The FCC should not be doing anything that might accelerate media concentration, given the current "sad and embarrassing state of minority and female ownership," Copps told the Senate hearing. "This is just plain nuts."
Consumer advocates also want the FCC to allow more time to review public comments and examine the potential consequences of greater ownership concentration.
Martin argues that the existing ownership rule makes no sense at a time when newspapers are cutting local reporting staffs to survive. Some communities have cross-ownership of media, but only because those arrangements predate the ban or have won waivers from it.
Tribune Co., owner of the Los Angeles Times, The Sun, and several other newspapers and television stations, has the most to gain by Martin's plan because it has newspaper/broadcast combinations in Los Angeles and four other markets. This month, the FCC gave Tribune waivers of at least two years from the cross-ownership rule, the final regulatory hurdle to closing its $8.2 billion deal with Chicago financier Sam Zell to go private by the end of the year.
The Republican-led FCC has been trying to relax or abolish the ownership rule, saying the Internet and pay TV have altered the media market. Those efforts have been set back by court rulings and congressional objections.
Sen.
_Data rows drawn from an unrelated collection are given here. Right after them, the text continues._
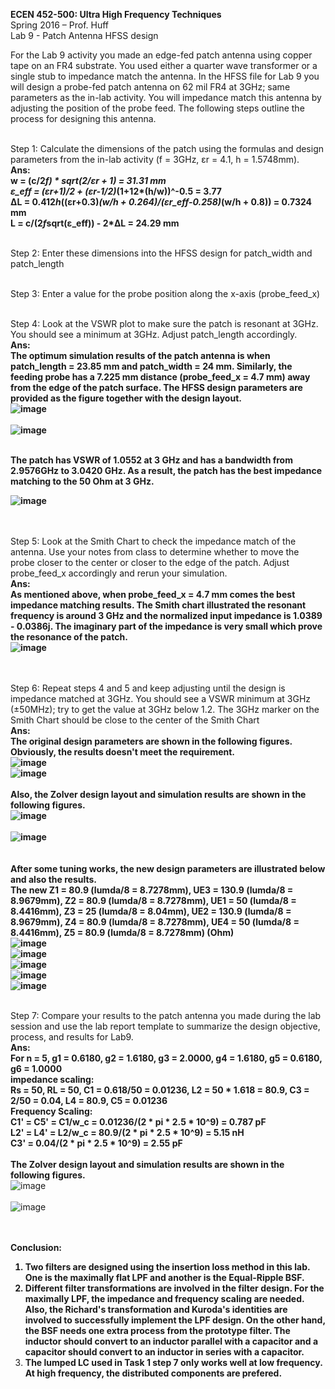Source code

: <b>ECEN 452-500: Ultra High Frequency Techniques</b><br>
Spring 2016 – Prof. Huff<br>
Lab 9 - Patch Antenna HFSS design

For the Lab 9 activity you made an edge-fed patch antenna using copper tape on an FR4 substrate. You used either a quarter wave transformer or a single stub to impedance match the antenna. In the HFSS file for Lab 9 you will design a probe-fed patch antenna on 62 mil FR4 at 3GHz; same parameters as the in-lab activity. You will impedance match this antenna by adjusting the position of the probe feed. The following steps outline the process for designing this antenna.<br>





<br>Step 1: Calculate the dimensions of the patch using the formulas and design parameters from the in-lab activity (f = 3GHz, εr = 4.1, h = 1.5748mm).<br>
<b>Ans:<br>
w = (c/2*f) * sqrt(2/εr + 1) = 31.31 mm<br>
ε_eff = (εr+1)/2  + (εr-1/2)*(1+12*(h/w))^-0.5 = 3.77<br>
ΔL = 0.412*h*((εr+0.3)*(w/h + 0.264)/(εr_eff-0.258)*(w/h + 0.8)) = 0.7324 mm<br>
L = c/(2*f*sqrt(ε_eff)) - 2*ΔL = 24.29 mm<br></b>




<br>Step 2: Enter these dimensions into the HFSS design for patch_width and patch_length<br>


<br>Step 3: Enter a value for the probe position along the x-axis (probe_feed_x)<br>



<br>Step 4: Look at the VSWR plot to make sure the patch is resonant at 3GHz. You should see a minimum at 3GHz. Adjust patch_length accordingly.<br>
<b>Ans:<br>
The optimum simulation results of the patch antenna is when patch_length = 23.85 mm and patch_width = 24 mm. Similarly, the feeding probe has a 7.225 mm distance (probe_feed_x = 4.7 mm) away from the edge of the patch surface. The HFSS design parameters are provided as the figure together with the design layout.<br>
![image](https://github.com/CourseReps/ECEN452-Spring2016/blob/master/Students/StevenYeh/Lab9/patch_hfss_design_parameters.png)<br><br>
![image](https://github.com/CourseReps/ECEN452-Spring2016/blob/master/Students/StevenYeh/Lab9/patch_hfss.png)<br><br>

The patch has VSWR of 1.0552 at 3 GHz and has a bandwidth from 2.9576GHz to 3.0420 GHz. As a result, the patch has the best impedance matching to the 50 Ohm at 3 GHz.

![image](https://github.com/CourseReps/ECEN452-Spring2016/blob/master/Students/StevenYeh/Lab9/patch_hfss_vswr.png)<br><br>
</b>



<br>Step 5: Look at the Smith Chart to check the impedance match of the antenna. Use your notes from class to determine whether to move the probe closer to the center or closer to the edge of the patch. Adjust probe_feed_x accordingly and rerun your simulation.<br>
<b>Ans:<br>
As mentioned above, when probe_feed_x = 4.7 mm comes the best impedance matching results. The Smith chart illustrated the resonant frequency is around 3 GHz and the normalized input impedance is 1.0389 - 0.0386j. The imaginary part of the impedance is very small which prove the resonance of the patch.<br>
![image](https://github.com/CourseReps/ECEN452-Spring2016/blob/master/Students/StevenYeh/Lab9/patch_hfss_smith_chart.png)<br><br>

</b>






<br>Step 6: Repeat steps 4 and 5 and keep adjusting until the design is impedance matched at 3GHz. You should see a VSWR minimum at 3GHz (±50MHz); try to get the value at 3GHz below 1.2. The 3GHz marker on the Smith Chart should be close to the center of the Smith Chart<br>
<b>Ans:<br>
The original design parameters are shown in the following figures. Obviously, the results doesn't meet the requirement.<br>
![image](https://github.com/CourseReps/ECEN452-Spring2016/blob/master/Students/StevenYeh/Lab6/maximally_flat_parameter.jpg)<br>
![image](https://github.com/CourseReps/ECEN452-Spring2016/blob/master/Students/StevenYeh/Lab6/original_maximally_flat_tline_amp_S11_S21.jpg) <br><br>
Also, the Zolver design layout and simulation results are shown in the following figures.<br>
![image](https://github.com/CourseReps/ECEN452-Spring2016/blob/master/Students/StevenYeh/Lab6/N5_MaxFlat_LPF_Tline_Design.jpg)<br><br>
![image](https://github.com/CourseReps/ECEN452-Spring2016/blob/master/Students/StevenYeh/Lab6/N5_MaxFlat_LPF_Tline_Result.jpg)<br><br><br>
After some tuning works, the new design parameters are illustrated below and also the results.<br>
The new Z1 = 80.9 (lumda/8 = 8.7278mm), UE3 = 130.9 (lumda/8 = 8.9679mm), Z2 = 80.9 (lumda/8 = 8.7278mm), UE1 = 50 (lumda/8 = 8.4416mm), Z3 = 25 (lumda/8 = 8.04mm), UE2 = 130.9 (lumda/8 = 8.9679mm), Z4 = 80.9 (lumda/8 = 8.7278mm), UE4 = 50 (lumda/8 = 8.4416mm), Z5 = 80.9 (lumda/8 = 8.7278mm) (Ohm)<br>
![image](https://github.com/CourseReps/ECEN452-Spring2016/blob/master/Students/StevenYeh/Lab6/maximally_flat_tline_parameters.jpg)<br>
![image](https://github.com/CourseReps/ECEN452-Spring2016/blob/master/Students/StevenYeh/Lab6/maximally_flat_tline_amp_S11.jpg) <br>
![image](https://github.com/CourseReps/ECEN452-Spring2016/blob/master/Students/StevenYeh/Lab6/maximally_flat_tline_amp_S21.jpg) <br>
![image](https://github.com/CourseReps/ECEN452-Spring2016/blob/master/Students/StevenYeh/Lab6/maximally_flat_tline_phase_S11.jpg) <br>
![image](https://github.com/CourseReps/ECEN452-Spring2016/blob/master/Students/StevenYeh/Lab6/maximally_flat_tline_phase_S21.jpg) <br></b>

<br>Step 7: Compare your results to the patch antenna you made during the lab session and use the lab report template to summarize the design objective, process, and results for Lab9.<br>
<b>Ans:<br>
For n = 5, g1 = 0.6180, g2 = 1.6180, g3 = 2.0000, g4 = 1.6180, g5 = 0.6180, g6 = 1.0000<br>
impedance scaling:<br>
Rs = 50, RL = 50, C1 = 0.618/50 = 0.01236, L2 = 50 * 1.618 = 80.9, C3 = 2/50 = 0.04, L4 = 80.9, C5 = 0.01236<br>
Frequency Scaling:<br>
C1' = C5' = C1/w_c = 0.01236/(2 * pi * 2.5 * 10^9) = 0.787 pF<br>
L2' = L4' = L2/w_c = 80.9/(2 * pi * 2.5 * 10^9) = 5.15 nH<br>
C3' = 0.04/(2 * pi * 2.5 * 10^9) = 2.55 pF<br><br>
The Zolver design layout and simulation results are shown in the following figures.<br></b>
![image](https://github.com/CourseReps/ECEN452-Spring2016/blob/master/Students/StevenYeh/Lab6/N5_MaxFlat_LPF_LC_Design.jpg)<br><br>
![image](https://github.com/CourseReps/ECEN452-Spring2016/blob/master/Students/StevenYeh/Lab6/N5_MaxFlat_LPF_LC_Result.jpg)<br><br><br>





<b>Conclusion:<br>

1. Two filters are designed using the insertion loss method in this lab. One is the maximally flat LPF and another is the Equal-Ripple BSF.<br>
2. Different filter transformations are involved in the filter design. For the maximally LPF, the impedance and frequency scaling are needed. Also, the Richard's transformation and Kuroda's identities are involved to successfully implement the LPF design. On the other hand, the BSF needs one extra process from the prototype filter. The inductor should convert to an inductor parallel with a capacitor and a capacitor should convert to an inductor in series with a capacitor.
3. The lumped LC used in Task 1 step 7 only works well at low frequency. At high frequency, the distributed components are prefered.</b>
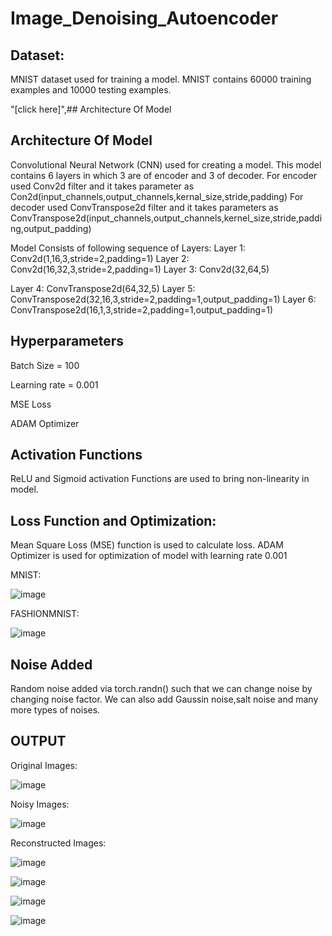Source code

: # Image_Denoising_Autoencoder

## Dataset:
MNIST dataset used for training a model. 
MNIST contains 60000 training examples and 10000 testing examples.

"[click here]",## Architecture Of Model


## Architecture Of Model

Convolutional Neural Network (CNN) used for creating a model. This model contains 6 layers in which 3 are of encoder and 3 of decoder.
For encoder used Conv2d filter and it takes parameter as Con2d(input_channels,output_channels,kernal_size,stride,padding)
For decoder used ConvTranspose2d  filter and it takes parameters as ConvTranspose2d(input_channels,output_channels,kernel_size,stride,padding,output_padding)
 
Model Consists of following sequence of Layers:
Layer 1: Conv2d(1,16,3,stride=2,padding=1)
Layer 2: Conv2d(16,32,3,stride=2,padding=1)
Layer 3: Conv2d(32,64,5)

Layer 4: ConvTranspose2d(64,32,5)
Layer 5: ConvTranspose2d(32,16,3,stride=2,padding=1,output_padding=1)
Layer 6: ConvTranspose2d(16,1,3,stride=2,padding=1,output_padding=1)
## Hyperparameters
Batch Size = 100

Learning rate = 0.001

MSE Loss

ADAM Optimizer

## Activation Functions
ReLU and Sigmoid activation Functions are used to bring non-linearity in model.

## Loss Function and Optimization:
Mean Square Loss (MSE) function is used to calculate loss. 
ADAM Optimizer is used for optimization of model with learning rate 0.001

MNIST:

![image](https://user-images.githubusercontent.com/87741857/136992098-834deea5-3c69-4701-86b1-ed12a16d72e7.png)

FASHIONMNIST:

![image](https://user-images.githubusercontent.com/87741857/137062244-8bf87fc9-d431-46e3-b6cc-270cc7da31c2.png)



## Noise Added
Random noise added via torch.randn() such that we can change noise by changing noise factor. We can also add Gaussin noise,salt noise and many more types of noises.

## OUTPUT
Original Images:

![image](https://user-images.githubusercontent.com/87741857/136761753-307ad2ca-d346-4bb9-8574-a19d193103df.png)


Noisy Images:

![image](https://user-images.githubusercontent.com/87741857/136761600-3dc5d7f7-d0f0-4f1a-8509-8df03ba72a6b.png)


Reconstructed Images:

![image](https://user-images.githubusercontent.com/87741857/136761853-a323de91-977c-4188-8685-84d507b72084.png)

![image](https://user-images.githubusercontent.com/87741857/137062161-737bac83-bca4-4bbb-b6d1-4bcefe954792.png)

![image](https://user-images.githubusercontent.com/87741857/137062177-ad8de0a0-2efe-4bdb-8690-0eaa4e089718.png)

![image](https://user-images.githubusercontent.com/87741857/137062195-ef22e580-303e-49ae-829d-7cc2f7309ade.png)





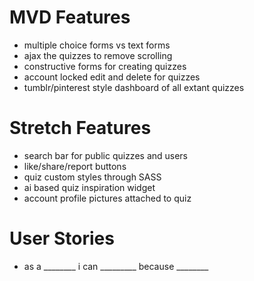 #  MVD Features 
 - multiple choice forms vs text forms
 - ajax the quizzes to remove scrolling
 - constructive forms for creating quizzes
 - account locked edit and delete for quizzes
 - tumblr/pinterest style dashboard of all extant quizzes 


#  Stretch Features
 - search bar for public quizzes and users
 - like/share/report buttons
 - quiz custom styles through SASS
 - ai based quiz inspiration widget
 - account profile pictures attached to quiz

#  User Stories 
 - as a ________ i can _________ because ________


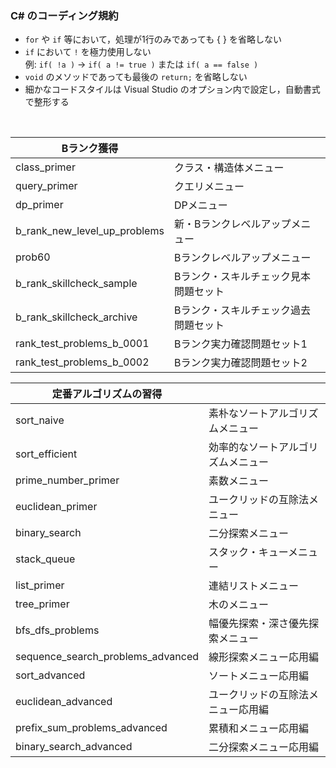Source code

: ### C# のコーディング規約
- `for` や `if` 等において，処理が1行のみであっても { } を省略しない
- `if` において `!` を極力使用しない<br>例: `if( !a )` -> `if( a != true )` または `if( a == false )`
- `void` のメソッドであっても最後の `return;` を省略しない
- 細かなコードスタイルは Visual Studio のオプション内で設定し，自動書式で整形する
<br>

|Bランク獲得||
|-|-|
|class_primer|クラス・構造体メニュー|
|query_primer|クエリメニュー|
|dp_primer|DPメニュー|
|b_rank_new_level_up_problems|新・Bランクレベルアップメニュー|
|prob60|Bランクレベルアップメニュー|
|b_rank_skillcheck_sample|Bランク・スキルチェック見本問題セット|
|b_rank_skillcheck_archive|Bランク・スキルチェック過去問題セット|
|rank_test_problems_b_0001|Bランク実力確認問題セット1|
|rank_test_problems_b_0002|Bランク実力確認問題セット2|

|定番アルゴリズムの習得||
|-|-|
|sort_naive|素朴なソートアルゴリズムメニュー|
|sort_efficient|効率的なソートアルゴリズムメニュー|
|prime_number_primer|素数メニュー|
|euclidean_primer|ユークリッドの互除法メニュー|
|binary_search|二分探索メニュー|
|stack_queue|スタック・キューメニュー|
|list_primer|連結リストメニュー|
|tree_primer|木のメニュー|
|bfs_dfs_problems|幅優先探索・深さ優先探索メニュー|
|sequence_search_problems_advanced|線形探索メニュー応用編|
|sort_advanced|ソートメニュー応用編|
|euclidean_advanced|ユークリッドの互除法メニュー応用編|
|prefix_sum_problems_advanced|累積和メニュー応用編|
|binary_search_advanced|二分探索メニュー応用編|
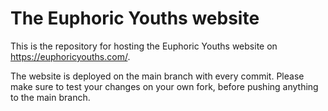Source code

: # The Euphoric Youths website
This is the repository for hosting the Euphoric Youths website on https://euphoricyouths.com/.

The website is deployed on the main branch with every commit. Please make sure to test your changes on your own fork, before pushing anything to the main branch.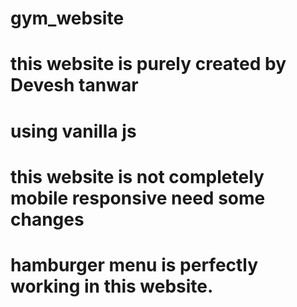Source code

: # gym_website
# this website is purely created by Devesh tanwar
# using vanilla js
# this website is not completely mobile responsive need some changes
# hamburger menu is perfectly working in this website.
John Kerry, a Massachusetts Democrat, asked Martin point-blank yesterday: "Will you agree today" to delay the vote?
"No," Martin responded.
Senate opposition to Martin's position is not strictly partisan. Sen. Trent Lott, a Republican from Mississippi, scolded Martin, saying, "I still don't see why you have to force this thing to a head on Dec. 18. I would plead with you to take a little more time."
A number of senators criticized Martin on other issues as well, questioning the FCC's preparations for the transition to digital television, its effectiveness in expanding the availability of high-speed Internet connections and the agency's lack of transparency when making decisions.